• **PROBLEM DETAILS**:
Below are several entries. Transcribe exactly those lines that fall from the one with "Here is a [spreadsheet" through the one with "Here is a link", end lines included.

• **DATASET CONTENT**:
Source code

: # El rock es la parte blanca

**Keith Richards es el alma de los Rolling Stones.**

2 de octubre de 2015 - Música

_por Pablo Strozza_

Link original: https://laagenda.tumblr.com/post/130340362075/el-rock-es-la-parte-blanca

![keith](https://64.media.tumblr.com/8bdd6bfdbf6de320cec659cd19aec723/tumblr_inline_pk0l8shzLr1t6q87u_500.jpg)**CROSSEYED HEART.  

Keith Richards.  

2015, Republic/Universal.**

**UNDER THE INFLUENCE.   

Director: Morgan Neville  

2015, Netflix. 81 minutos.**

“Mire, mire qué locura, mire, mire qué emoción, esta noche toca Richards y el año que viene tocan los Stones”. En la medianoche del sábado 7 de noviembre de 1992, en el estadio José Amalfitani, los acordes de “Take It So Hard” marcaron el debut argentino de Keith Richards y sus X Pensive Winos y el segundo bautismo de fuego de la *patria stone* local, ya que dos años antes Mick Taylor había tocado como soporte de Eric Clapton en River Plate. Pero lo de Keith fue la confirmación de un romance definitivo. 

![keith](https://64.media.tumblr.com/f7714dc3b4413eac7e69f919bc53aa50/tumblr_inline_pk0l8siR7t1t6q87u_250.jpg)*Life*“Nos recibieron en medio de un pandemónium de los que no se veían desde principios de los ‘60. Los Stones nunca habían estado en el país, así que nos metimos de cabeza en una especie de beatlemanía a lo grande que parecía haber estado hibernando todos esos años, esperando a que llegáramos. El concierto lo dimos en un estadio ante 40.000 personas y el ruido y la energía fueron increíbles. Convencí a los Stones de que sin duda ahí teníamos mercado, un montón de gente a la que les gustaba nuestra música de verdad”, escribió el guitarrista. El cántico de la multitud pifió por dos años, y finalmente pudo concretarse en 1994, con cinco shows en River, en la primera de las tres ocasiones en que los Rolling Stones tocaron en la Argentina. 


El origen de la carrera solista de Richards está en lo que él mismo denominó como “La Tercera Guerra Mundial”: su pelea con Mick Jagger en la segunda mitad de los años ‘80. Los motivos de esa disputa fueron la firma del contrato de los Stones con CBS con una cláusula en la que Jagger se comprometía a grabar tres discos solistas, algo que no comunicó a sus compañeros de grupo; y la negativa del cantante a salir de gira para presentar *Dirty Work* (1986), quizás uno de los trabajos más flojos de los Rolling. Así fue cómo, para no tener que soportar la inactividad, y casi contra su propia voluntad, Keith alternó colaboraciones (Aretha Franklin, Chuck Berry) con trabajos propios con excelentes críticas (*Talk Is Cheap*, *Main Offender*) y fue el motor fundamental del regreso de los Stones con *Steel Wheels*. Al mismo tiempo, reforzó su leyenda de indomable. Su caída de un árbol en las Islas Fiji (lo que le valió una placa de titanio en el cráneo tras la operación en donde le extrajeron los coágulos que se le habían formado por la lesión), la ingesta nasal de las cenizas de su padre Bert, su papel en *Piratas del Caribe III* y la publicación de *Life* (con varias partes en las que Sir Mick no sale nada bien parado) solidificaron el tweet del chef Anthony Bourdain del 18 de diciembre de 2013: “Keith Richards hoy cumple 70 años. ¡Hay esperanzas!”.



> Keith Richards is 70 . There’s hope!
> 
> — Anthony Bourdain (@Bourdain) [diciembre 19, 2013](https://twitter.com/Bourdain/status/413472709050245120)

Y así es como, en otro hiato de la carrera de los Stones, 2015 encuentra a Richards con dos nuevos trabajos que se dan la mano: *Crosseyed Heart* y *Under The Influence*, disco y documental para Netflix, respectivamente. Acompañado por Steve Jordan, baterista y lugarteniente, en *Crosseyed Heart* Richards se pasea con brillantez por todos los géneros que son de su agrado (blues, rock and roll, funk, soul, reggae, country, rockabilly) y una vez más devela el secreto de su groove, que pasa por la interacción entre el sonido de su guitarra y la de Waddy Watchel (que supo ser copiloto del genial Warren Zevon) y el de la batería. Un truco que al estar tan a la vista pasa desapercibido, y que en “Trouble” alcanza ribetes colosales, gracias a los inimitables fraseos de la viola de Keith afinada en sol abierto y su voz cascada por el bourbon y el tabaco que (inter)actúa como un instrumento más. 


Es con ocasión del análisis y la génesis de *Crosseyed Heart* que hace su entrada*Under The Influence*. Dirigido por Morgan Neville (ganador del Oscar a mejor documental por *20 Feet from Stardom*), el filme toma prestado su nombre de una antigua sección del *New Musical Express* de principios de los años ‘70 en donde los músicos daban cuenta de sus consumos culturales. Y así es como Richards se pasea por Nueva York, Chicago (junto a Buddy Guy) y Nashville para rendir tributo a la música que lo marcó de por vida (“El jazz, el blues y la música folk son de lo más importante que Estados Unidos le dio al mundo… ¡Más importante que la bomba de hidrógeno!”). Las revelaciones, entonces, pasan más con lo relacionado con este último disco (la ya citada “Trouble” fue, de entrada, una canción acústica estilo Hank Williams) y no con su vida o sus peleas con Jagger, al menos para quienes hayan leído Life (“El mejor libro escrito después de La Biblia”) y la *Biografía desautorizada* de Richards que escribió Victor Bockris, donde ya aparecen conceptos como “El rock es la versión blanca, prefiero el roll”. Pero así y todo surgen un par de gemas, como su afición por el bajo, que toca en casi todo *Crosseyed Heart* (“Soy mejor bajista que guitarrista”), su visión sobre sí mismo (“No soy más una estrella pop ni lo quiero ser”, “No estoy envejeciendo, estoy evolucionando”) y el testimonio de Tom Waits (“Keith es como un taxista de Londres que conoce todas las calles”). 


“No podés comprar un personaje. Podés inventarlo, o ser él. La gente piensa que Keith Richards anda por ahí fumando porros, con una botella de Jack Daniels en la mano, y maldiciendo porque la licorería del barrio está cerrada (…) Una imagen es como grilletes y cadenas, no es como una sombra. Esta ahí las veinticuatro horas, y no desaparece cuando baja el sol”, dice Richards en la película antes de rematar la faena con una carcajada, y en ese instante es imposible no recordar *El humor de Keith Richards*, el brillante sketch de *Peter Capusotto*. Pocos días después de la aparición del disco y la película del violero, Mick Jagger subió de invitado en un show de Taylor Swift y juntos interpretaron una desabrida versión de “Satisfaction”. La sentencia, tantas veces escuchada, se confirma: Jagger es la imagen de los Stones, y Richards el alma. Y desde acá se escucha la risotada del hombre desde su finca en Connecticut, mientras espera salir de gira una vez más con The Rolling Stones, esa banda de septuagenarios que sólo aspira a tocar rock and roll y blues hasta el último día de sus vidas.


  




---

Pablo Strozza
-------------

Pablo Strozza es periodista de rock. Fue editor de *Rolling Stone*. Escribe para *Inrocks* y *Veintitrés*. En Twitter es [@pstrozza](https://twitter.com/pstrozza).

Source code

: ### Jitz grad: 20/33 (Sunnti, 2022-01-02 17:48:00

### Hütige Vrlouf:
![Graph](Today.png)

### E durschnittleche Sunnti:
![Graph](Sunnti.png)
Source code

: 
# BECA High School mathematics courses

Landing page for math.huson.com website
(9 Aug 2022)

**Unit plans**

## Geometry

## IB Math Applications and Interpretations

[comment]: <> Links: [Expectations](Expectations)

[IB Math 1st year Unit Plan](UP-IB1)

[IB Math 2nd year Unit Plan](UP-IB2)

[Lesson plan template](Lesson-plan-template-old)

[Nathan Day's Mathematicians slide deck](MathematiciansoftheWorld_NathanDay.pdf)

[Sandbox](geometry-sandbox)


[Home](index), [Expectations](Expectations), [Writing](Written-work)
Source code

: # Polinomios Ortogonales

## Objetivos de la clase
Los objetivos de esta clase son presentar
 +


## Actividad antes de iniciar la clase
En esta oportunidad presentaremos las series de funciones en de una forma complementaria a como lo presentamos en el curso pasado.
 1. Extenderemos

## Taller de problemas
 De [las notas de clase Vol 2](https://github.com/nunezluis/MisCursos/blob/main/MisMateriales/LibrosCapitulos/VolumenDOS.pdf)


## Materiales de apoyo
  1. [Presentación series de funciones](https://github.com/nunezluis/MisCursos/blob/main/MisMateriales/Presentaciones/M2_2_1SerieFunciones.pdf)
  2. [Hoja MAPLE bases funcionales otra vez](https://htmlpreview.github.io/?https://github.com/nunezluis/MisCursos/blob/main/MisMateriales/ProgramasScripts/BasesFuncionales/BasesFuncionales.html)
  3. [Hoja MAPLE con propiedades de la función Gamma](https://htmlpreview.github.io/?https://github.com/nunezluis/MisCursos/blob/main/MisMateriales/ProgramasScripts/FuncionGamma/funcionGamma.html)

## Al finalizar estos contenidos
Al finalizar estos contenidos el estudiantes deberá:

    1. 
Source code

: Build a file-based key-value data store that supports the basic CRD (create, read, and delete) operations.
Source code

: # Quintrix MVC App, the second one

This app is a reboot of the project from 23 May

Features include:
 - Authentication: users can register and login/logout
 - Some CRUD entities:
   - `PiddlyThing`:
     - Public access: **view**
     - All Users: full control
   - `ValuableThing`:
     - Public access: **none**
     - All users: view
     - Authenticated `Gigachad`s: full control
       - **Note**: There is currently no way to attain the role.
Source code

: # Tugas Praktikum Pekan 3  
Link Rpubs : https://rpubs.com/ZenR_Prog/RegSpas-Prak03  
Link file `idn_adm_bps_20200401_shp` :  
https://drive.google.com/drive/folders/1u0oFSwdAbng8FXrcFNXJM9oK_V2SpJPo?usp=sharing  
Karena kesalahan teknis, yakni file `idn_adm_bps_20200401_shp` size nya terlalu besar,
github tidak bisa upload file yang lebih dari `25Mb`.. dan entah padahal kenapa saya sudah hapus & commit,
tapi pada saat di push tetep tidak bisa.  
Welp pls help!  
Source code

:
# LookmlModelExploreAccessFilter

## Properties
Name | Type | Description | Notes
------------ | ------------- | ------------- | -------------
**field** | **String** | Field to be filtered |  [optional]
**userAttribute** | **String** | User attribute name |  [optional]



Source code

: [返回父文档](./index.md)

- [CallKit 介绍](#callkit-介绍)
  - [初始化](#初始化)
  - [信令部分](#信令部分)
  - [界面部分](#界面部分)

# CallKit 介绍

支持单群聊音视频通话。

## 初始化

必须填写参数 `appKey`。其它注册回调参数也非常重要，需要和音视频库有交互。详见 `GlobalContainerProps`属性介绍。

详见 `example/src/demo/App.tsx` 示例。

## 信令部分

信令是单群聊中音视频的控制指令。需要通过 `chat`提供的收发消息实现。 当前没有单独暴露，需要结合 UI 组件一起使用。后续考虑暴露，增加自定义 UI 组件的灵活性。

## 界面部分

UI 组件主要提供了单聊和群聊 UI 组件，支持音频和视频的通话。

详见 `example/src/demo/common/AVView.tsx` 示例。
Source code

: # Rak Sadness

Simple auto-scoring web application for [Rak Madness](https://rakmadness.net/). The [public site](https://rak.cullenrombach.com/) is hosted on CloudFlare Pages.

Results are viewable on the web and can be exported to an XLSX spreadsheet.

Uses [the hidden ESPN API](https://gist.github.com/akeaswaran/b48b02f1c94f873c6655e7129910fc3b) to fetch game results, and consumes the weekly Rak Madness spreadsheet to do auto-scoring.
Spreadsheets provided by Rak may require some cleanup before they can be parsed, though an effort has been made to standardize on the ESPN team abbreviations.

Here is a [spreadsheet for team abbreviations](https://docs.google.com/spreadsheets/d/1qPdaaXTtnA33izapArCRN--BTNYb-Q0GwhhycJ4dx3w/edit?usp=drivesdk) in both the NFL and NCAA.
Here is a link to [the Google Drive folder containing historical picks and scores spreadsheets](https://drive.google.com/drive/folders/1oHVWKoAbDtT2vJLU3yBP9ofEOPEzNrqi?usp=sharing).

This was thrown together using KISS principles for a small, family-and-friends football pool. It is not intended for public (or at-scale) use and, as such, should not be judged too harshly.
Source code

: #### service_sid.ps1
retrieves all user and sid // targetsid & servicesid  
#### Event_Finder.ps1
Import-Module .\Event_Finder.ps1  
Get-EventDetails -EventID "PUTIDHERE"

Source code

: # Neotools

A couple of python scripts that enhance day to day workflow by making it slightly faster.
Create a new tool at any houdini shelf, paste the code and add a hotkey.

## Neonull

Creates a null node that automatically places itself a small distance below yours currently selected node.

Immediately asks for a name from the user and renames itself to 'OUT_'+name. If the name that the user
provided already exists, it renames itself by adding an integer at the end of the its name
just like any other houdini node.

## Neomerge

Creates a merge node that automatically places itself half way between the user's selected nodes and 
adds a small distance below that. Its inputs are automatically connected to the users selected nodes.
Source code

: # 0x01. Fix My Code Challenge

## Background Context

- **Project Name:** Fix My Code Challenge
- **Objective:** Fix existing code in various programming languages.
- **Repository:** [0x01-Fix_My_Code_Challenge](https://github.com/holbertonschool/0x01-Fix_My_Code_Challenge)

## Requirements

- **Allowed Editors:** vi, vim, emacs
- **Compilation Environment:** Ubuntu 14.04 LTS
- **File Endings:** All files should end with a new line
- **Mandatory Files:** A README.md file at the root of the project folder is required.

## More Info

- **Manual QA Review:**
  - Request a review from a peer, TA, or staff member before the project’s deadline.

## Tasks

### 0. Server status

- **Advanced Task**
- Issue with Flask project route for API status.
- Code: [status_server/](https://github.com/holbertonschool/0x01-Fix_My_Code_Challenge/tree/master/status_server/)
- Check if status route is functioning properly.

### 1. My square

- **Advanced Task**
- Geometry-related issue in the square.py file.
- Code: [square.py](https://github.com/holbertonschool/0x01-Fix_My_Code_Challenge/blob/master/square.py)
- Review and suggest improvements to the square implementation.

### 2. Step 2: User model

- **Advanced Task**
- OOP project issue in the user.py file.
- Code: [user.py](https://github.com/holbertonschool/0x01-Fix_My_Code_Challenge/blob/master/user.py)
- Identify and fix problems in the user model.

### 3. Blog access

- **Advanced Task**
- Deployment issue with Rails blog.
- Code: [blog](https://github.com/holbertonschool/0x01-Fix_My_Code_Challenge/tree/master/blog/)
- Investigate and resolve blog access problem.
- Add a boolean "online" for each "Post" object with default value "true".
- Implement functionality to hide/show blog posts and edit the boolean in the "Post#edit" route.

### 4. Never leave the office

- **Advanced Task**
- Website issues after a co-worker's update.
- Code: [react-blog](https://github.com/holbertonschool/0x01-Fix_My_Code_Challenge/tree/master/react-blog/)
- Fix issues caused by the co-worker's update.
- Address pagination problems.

• **EXERCISE RESULT**:
Here is a [spreadsheet for team abbreviations](https://docs.google.com/spreadsheets/d/1qPdaaXTtnA33izapArCRN--BTNYb-Q0GwhhycJ4dx3w/edit?usp=drivesdk) in both the NFL and NCAA.
Here is a link to [the Google Drive folder containing historical picks and scores spreadsheets](https://drive.google.com/drive/folders/1oHVWKoAbDtT2vJLU3yBP9ofEOPEzNrqi?usp=sharing).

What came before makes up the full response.